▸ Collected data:
↓
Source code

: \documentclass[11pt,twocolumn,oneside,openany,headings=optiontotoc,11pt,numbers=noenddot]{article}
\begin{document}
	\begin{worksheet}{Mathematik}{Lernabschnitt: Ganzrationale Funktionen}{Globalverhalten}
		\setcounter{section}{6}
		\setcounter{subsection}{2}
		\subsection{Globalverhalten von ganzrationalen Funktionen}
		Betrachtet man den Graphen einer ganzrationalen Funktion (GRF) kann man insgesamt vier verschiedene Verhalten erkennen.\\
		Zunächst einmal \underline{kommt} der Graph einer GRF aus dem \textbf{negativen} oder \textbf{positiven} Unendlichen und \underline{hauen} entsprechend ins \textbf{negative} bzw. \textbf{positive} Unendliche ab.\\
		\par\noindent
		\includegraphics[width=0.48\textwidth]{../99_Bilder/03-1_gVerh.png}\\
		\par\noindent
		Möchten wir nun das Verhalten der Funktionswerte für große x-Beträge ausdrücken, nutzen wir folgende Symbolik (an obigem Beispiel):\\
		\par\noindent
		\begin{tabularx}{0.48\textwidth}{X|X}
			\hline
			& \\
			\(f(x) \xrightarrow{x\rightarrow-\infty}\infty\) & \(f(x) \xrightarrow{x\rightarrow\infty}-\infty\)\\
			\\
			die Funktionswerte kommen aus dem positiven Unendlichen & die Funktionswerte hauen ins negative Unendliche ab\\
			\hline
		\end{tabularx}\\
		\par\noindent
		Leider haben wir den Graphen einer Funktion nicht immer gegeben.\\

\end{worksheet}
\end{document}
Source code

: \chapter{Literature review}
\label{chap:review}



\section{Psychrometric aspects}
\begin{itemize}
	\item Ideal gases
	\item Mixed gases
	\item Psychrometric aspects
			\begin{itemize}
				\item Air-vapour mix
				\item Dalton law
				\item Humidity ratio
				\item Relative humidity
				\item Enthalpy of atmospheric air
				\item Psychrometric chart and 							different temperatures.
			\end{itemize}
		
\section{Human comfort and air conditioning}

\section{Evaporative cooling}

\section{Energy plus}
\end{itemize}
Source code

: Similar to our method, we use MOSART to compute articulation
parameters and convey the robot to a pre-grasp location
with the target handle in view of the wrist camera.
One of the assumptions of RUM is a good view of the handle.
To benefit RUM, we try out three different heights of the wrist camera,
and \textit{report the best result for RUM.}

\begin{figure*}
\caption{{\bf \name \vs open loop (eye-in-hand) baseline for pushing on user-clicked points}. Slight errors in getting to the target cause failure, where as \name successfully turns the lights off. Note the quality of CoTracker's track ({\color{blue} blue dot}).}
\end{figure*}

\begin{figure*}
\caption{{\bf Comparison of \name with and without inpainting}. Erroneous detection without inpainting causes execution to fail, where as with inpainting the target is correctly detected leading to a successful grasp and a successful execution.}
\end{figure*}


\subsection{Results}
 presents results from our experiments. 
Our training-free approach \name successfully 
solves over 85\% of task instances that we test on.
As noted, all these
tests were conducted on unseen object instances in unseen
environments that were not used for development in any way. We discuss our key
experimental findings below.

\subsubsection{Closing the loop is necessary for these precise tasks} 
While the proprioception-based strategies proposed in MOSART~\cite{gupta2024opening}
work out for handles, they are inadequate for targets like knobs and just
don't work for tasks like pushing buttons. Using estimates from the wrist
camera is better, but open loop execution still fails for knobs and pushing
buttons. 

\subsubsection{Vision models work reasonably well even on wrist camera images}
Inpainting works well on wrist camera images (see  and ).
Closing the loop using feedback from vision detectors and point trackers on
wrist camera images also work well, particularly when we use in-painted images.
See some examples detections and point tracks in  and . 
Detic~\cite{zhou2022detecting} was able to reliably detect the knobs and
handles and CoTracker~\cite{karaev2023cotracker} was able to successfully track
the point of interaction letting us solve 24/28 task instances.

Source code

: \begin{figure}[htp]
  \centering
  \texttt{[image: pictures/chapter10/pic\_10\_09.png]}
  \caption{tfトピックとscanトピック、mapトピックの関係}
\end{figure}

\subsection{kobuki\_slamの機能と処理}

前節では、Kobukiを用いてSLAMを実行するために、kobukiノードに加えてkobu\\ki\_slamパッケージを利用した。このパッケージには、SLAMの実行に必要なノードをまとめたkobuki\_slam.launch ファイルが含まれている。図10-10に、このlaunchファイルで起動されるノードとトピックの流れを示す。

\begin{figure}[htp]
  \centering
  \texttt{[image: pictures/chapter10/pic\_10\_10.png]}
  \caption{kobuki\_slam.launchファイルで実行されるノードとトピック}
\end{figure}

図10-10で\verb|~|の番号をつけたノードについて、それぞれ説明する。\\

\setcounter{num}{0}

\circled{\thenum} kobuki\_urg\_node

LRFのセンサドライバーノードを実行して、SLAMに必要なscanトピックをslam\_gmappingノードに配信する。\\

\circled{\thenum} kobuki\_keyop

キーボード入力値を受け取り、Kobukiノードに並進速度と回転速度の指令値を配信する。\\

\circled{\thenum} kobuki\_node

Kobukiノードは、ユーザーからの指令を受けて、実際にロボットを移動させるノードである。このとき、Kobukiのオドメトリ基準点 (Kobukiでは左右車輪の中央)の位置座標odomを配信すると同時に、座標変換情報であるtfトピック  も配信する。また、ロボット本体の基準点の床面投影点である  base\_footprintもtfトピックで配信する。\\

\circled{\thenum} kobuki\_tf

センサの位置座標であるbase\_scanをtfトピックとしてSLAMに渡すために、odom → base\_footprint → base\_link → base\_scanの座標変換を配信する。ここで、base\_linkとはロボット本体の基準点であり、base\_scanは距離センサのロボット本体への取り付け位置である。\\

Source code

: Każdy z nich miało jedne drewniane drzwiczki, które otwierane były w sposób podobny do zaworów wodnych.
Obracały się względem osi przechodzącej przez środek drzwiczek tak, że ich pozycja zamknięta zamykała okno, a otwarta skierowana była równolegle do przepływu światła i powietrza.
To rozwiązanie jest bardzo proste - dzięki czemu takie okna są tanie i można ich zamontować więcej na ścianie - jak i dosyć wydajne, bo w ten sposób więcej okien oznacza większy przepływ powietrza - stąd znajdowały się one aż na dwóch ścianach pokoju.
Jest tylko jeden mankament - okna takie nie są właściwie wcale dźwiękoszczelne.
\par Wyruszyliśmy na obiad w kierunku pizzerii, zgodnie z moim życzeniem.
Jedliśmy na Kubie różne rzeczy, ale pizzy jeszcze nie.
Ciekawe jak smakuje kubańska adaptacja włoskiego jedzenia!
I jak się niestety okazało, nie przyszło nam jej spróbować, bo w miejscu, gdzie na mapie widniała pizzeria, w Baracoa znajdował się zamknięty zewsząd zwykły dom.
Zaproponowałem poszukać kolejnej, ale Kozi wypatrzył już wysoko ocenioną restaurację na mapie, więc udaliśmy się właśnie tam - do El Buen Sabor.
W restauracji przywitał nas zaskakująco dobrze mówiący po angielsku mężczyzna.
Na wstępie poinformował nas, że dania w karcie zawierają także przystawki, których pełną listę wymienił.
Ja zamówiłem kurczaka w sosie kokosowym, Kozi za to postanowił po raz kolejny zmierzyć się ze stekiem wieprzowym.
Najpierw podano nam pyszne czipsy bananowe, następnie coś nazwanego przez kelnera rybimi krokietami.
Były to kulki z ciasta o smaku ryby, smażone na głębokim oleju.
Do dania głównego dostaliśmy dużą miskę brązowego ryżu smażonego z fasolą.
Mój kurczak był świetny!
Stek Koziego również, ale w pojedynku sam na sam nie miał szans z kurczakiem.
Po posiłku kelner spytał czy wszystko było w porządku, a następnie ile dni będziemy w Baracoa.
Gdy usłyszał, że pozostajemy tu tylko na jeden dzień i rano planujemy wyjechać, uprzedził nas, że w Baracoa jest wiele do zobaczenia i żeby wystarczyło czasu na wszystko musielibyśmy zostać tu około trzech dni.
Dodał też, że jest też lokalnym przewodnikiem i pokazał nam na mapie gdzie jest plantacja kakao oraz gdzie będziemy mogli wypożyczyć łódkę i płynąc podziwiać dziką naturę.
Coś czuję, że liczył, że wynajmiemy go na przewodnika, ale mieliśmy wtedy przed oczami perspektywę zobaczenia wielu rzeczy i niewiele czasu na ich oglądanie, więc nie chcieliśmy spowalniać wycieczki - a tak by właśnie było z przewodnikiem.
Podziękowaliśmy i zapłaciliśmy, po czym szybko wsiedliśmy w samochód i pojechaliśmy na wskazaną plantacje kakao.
↑
Could you retype exactly the lines above, starting at the line that contains "Betrachtet man den" and ending at the line that contains "One of the assumptions", and nothing more?

		Betrachtet man den Graphen einer ganzrationalen Funktion (GRF) kann man insgesamt vier verschiedene Verhalten erkennen.\\
		Zunächst einmal \underline{kommt} der Graph einer GRF aus dem \textbf{negativen} oder \textbf{positiven} Unendlichen und \underline{hauen} entsprechend ins \textbf{negative} bzw. \textbf{positive} Unendliche ab.\\
		\par\noindent
		\includegraphics[width=0.48\textwidth]{../99_Bilder/03-1_gVerh.png}\\
		\par\noindent
		Möchten wir nun das Verhalten der Funktionswerte für große x-Beträge ausdrücken, nutzen wir folgende Symbolik (an obigem Beispiel):\\
		\par\noindent
		\begin{tabularx}{0.48\textwidth}{X|X}
			\hline
			& \\
			\(f(x) \xrightarrow{x\rightarrow-\infty}\infty\) & \(f(x) \xrightarrow{x\rightarrow\infty}-\infty\)\\
			\\
			die Funktionswerte kommen aus dem positiven Unendlichen & die Funktionswerte hauen ins negative Unendliche ab\\
			\hline
		\end{tabularx}\\
		\par\noindent
		Leider haben wir den Graphen einer Funktion nicht immer gegeben.\\

\end{worksheet}
\end{document}
Source code

: \chapter{Literature review}
\label{chap:review}



\section{Psychrometric aspects}
\begin{itemize}
	\item Ideal gases
	\item Mixed gases
	\item Psychrometric aspects
			\begin{itemize}
				\item Air-vapour mix
				\item Dalton law
				\item Humidity ratio
				\item Relative humidity
				\item Enthalpy of atmospheric air
				\item Psychrometric chart and 							different temperatures.
			\end{itemize}
		
\section{Human comfort and air conditioning}

\section{Evaporative cooling}

\section{Energy plus}
\end{itemize}
Source code

: Similar to our method, we use MOSART to compute articulation
parameters and convey the robot to a pre-grasp location
with the target handle in view of the wrist camera.
One of the assumptions of RUM is a good view of the handle.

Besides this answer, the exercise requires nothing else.